WHAT YOU HAVE TO DO: Two lines in the data below mark the range: the one with "All in all, independent" and the one with "- 9.1022 I &". Return both, along with every line between them, exactly.

──────── INFORMATION PROVIDED

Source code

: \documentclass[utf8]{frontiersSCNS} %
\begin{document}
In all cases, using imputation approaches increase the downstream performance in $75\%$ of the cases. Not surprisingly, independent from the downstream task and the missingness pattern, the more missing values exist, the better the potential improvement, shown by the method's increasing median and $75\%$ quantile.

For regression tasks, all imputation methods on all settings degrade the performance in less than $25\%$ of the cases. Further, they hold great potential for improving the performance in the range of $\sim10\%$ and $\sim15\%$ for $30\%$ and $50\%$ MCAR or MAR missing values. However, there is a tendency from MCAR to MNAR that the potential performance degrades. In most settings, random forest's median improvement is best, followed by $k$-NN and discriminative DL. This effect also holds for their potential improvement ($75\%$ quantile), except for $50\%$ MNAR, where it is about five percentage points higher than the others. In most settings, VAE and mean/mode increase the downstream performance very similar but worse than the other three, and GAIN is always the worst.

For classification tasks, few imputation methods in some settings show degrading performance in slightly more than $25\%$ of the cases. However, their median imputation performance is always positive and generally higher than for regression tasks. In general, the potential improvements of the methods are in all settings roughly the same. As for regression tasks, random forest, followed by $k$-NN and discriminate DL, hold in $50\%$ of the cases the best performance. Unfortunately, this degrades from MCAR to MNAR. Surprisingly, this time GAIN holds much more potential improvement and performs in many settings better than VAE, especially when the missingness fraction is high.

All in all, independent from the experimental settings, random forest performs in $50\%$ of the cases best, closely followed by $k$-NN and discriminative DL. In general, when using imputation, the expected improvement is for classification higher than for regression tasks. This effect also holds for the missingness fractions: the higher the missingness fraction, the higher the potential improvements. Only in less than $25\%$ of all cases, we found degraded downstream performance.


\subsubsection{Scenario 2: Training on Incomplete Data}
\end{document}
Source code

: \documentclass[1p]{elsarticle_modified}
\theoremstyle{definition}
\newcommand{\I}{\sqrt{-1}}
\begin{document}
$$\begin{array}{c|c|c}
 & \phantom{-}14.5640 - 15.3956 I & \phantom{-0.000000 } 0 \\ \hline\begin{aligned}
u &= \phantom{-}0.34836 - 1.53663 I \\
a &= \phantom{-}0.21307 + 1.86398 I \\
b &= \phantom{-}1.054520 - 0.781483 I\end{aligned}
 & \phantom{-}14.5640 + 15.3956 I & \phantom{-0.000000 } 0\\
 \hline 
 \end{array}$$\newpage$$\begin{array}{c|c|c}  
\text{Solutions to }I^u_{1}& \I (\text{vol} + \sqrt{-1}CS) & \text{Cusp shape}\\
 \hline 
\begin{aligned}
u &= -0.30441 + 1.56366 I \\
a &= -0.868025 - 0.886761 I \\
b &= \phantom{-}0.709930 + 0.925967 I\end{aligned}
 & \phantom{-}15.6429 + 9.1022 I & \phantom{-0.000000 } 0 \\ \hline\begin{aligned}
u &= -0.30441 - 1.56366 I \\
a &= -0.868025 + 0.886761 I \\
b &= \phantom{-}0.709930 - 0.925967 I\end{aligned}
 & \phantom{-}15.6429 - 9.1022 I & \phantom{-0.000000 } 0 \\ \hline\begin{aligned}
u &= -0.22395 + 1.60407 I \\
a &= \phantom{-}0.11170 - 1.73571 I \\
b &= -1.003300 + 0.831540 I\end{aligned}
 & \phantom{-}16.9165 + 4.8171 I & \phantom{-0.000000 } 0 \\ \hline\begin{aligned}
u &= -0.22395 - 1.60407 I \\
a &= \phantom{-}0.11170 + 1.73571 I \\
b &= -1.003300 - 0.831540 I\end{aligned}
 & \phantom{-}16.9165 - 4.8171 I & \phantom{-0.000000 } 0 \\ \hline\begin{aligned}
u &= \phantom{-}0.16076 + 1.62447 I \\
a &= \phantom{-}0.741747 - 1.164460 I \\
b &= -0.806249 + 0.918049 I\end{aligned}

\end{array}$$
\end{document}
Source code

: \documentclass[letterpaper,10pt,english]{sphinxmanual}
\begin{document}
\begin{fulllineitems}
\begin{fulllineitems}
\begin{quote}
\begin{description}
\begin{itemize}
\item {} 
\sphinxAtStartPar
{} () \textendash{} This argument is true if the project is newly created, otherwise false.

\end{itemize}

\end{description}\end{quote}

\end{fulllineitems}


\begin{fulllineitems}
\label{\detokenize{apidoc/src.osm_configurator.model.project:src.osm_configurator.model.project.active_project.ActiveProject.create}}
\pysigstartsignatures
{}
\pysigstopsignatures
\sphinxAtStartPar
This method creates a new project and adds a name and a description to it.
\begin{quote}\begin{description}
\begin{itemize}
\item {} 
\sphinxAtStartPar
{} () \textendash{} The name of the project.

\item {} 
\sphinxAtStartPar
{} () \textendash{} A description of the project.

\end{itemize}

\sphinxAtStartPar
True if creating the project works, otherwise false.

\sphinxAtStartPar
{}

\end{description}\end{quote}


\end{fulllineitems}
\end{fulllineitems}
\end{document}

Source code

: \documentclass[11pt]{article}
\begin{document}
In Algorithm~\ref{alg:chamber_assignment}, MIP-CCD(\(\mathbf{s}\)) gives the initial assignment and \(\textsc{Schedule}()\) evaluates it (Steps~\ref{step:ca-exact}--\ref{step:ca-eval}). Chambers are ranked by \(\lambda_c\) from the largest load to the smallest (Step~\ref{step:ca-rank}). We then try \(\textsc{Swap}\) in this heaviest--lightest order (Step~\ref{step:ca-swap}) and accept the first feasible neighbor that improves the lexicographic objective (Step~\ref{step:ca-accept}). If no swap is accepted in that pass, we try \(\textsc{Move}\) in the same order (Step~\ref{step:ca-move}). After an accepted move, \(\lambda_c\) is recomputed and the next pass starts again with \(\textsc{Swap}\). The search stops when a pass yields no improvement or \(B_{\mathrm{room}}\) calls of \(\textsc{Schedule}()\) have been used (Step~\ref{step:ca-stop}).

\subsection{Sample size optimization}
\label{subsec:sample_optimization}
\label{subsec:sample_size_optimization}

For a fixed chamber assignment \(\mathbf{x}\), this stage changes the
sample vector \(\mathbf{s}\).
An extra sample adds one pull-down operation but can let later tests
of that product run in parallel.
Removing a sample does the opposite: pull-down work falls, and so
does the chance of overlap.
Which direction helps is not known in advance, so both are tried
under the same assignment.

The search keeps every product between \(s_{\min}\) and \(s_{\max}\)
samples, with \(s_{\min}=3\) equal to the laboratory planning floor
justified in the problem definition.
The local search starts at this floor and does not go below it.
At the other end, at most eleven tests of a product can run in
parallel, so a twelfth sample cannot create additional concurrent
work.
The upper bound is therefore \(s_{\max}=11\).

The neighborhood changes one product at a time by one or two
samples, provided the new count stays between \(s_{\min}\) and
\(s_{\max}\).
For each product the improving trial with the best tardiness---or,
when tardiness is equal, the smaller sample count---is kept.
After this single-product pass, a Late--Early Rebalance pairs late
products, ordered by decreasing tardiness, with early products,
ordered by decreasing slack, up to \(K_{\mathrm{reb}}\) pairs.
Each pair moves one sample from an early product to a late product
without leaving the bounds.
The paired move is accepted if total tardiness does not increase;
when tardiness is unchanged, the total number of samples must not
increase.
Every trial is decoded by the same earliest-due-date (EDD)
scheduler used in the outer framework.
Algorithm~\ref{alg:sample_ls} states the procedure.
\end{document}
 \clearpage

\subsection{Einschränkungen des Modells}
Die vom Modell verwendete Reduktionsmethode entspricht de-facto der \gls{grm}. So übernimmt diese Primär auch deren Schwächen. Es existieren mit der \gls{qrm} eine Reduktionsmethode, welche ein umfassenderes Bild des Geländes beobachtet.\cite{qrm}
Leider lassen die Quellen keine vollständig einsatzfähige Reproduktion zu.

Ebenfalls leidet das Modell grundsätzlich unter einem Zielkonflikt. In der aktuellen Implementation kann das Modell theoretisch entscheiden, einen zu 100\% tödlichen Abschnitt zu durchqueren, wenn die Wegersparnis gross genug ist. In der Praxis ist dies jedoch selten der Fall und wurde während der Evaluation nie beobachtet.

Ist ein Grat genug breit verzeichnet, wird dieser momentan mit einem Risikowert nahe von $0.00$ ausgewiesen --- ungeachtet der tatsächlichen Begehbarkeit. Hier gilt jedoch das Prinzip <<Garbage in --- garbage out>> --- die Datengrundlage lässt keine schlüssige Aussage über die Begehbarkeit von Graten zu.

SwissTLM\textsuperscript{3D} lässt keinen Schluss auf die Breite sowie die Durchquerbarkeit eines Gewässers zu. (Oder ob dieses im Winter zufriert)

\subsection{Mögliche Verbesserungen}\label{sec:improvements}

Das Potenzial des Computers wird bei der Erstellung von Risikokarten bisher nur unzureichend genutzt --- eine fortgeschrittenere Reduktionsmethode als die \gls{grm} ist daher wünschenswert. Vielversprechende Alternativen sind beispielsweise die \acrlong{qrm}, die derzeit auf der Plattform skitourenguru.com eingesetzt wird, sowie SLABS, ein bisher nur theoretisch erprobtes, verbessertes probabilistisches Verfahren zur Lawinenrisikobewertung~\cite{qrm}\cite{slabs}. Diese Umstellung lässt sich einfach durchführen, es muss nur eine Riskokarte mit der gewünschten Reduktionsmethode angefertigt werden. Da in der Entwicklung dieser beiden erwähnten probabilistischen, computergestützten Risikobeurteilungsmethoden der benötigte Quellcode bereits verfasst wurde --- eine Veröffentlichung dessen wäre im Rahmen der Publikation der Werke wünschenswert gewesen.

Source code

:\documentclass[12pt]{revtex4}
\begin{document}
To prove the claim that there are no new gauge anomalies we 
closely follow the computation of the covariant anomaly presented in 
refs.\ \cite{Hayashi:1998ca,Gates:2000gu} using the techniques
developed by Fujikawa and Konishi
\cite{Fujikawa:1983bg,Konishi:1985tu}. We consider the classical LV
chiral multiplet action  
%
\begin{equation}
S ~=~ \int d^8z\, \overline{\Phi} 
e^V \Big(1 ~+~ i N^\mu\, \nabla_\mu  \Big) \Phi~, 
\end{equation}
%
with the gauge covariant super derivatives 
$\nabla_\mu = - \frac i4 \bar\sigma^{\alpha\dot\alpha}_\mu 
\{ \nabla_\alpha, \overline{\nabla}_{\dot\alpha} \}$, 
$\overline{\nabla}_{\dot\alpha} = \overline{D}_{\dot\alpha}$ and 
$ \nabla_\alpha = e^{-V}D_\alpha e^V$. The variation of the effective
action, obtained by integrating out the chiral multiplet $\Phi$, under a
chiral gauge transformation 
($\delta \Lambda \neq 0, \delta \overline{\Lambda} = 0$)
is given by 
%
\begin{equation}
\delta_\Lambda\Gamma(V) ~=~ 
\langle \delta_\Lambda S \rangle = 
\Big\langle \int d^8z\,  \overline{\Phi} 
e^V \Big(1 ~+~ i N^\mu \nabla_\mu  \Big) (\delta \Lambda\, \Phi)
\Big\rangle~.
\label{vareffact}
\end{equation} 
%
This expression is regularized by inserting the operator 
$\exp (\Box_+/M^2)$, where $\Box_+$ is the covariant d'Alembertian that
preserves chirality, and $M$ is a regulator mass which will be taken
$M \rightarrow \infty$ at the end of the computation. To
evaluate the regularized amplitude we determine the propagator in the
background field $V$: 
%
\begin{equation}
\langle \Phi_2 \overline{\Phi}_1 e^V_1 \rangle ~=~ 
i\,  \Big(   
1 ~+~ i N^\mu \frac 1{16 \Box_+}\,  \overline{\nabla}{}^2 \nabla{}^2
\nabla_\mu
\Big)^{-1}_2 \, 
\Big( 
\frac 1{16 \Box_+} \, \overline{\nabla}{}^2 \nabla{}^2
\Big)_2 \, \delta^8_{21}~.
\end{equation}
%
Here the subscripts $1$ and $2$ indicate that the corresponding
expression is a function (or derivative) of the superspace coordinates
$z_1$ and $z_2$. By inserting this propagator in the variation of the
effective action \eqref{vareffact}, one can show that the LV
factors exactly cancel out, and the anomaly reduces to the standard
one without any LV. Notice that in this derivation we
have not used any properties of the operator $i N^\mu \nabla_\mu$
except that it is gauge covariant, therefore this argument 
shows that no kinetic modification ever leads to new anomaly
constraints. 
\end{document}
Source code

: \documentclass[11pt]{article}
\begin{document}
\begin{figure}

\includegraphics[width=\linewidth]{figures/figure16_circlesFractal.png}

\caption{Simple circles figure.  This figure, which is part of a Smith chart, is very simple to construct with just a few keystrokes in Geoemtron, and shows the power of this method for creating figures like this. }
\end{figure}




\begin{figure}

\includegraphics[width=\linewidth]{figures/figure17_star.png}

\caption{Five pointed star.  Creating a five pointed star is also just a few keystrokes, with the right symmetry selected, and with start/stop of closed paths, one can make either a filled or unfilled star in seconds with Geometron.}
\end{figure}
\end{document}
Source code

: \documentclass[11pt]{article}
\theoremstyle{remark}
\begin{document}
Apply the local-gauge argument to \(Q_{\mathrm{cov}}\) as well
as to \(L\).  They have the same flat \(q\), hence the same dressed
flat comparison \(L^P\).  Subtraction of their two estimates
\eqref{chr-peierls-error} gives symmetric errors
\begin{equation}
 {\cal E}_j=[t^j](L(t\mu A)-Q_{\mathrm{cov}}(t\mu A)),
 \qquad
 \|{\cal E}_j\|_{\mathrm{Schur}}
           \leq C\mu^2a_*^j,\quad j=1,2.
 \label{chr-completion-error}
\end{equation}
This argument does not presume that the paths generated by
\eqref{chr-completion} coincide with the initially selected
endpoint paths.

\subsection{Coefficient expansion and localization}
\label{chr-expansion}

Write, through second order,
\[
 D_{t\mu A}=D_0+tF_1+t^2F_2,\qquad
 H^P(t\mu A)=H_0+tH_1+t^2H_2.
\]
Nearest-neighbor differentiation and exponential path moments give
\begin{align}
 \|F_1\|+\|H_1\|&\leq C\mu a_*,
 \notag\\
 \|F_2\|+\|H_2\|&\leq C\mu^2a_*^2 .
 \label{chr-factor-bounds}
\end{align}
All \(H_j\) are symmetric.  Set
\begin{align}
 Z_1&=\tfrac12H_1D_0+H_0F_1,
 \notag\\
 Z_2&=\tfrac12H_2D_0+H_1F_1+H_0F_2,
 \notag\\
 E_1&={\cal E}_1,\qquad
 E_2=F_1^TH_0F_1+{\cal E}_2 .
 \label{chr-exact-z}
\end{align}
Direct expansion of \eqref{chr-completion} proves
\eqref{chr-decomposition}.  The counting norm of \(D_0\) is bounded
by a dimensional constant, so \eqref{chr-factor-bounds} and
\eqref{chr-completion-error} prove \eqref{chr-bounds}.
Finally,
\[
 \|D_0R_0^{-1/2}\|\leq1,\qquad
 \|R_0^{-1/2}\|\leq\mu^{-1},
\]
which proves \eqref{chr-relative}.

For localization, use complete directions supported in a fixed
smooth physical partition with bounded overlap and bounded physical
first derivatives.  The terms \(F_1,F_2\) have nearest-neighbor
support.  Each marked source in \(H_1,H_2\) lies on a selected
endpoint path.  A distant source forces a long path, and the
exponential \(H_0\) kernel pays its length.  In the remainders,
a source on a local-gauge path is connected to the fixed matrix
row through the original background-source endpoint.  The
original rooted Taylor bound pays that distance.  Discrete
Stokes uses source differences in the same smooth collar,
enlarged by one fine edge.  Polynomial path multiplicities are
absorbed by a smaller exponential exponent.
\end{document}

────────────────

OUTPUT FOR THIS EXERCISE:
All in all, independent from the experimental settings, random forest performs in $50\%$ of the cases best, closely followed by $k$-NN and discriminative DL. In general, when using imputation, the expected improvement is for classification higher than for regression tasks. This effect also holds for the missingness fractions: the higher the missingness fraction, the higher the potential improvements. Only in less than $25\%$ of all cases, we found degraded downstream performance.


\subsubsection{Scenario 2: Training on Incomplete Data}
\end{document}
Source code

: \documentclass[1p]{elsarticle_modified}
\theoremstyle{definition}
\newcommand{\I}{\sqrt{-1}}
\begin{document}
$$\begin{array}{c|c|c}
 & \phantom{-}14.5640 - 15.3956 I & \phantom{-0.000000 } 0 \\ \hline\begin{aligned}
u &= \phantom{-}0.34836 - 1.53663 I \\
a &= \phantom{-}0.21307 + 1.86398 I \\
b &= \phantom{-}1.054520 - 0.781483 I\end{aligned}
 & \phantom{-}14.5640 + 15.3956 I & \phantom{-0.000000 } 0\\
 \hline 
 \end{array}$$\newpage$$\begin{array}{c|c|c}  
\text{Solutions to }I^u_{1}& \I (\text{vol} + \sqrt{-1}CS) & \text{Cusp shape}\\
 \hline 
\begin{aligned}
u &= -0.30441 + 1.56366 I \\
a &= -0.868025 - 0.886761 I \\
b &= \phantom{-}0.709930 + 0.925967 I\end{aligned}
 & \phantom{-}15.6429 + 9.1022 I & \phantom{-0.000000 } 0 \\ \hline\begin{aligned}
u &= -0.30441 - 1.56366 I \\
a &= -0.868025 + 0.886761 I \\
b &= \phantom{-}0.709930 - 0.925967 I\end{aligned}
 & \phantom{-}15.6429 - 9.1022 I & \phantom{-0.000000 } 0 \\ \hline\begin{aligned}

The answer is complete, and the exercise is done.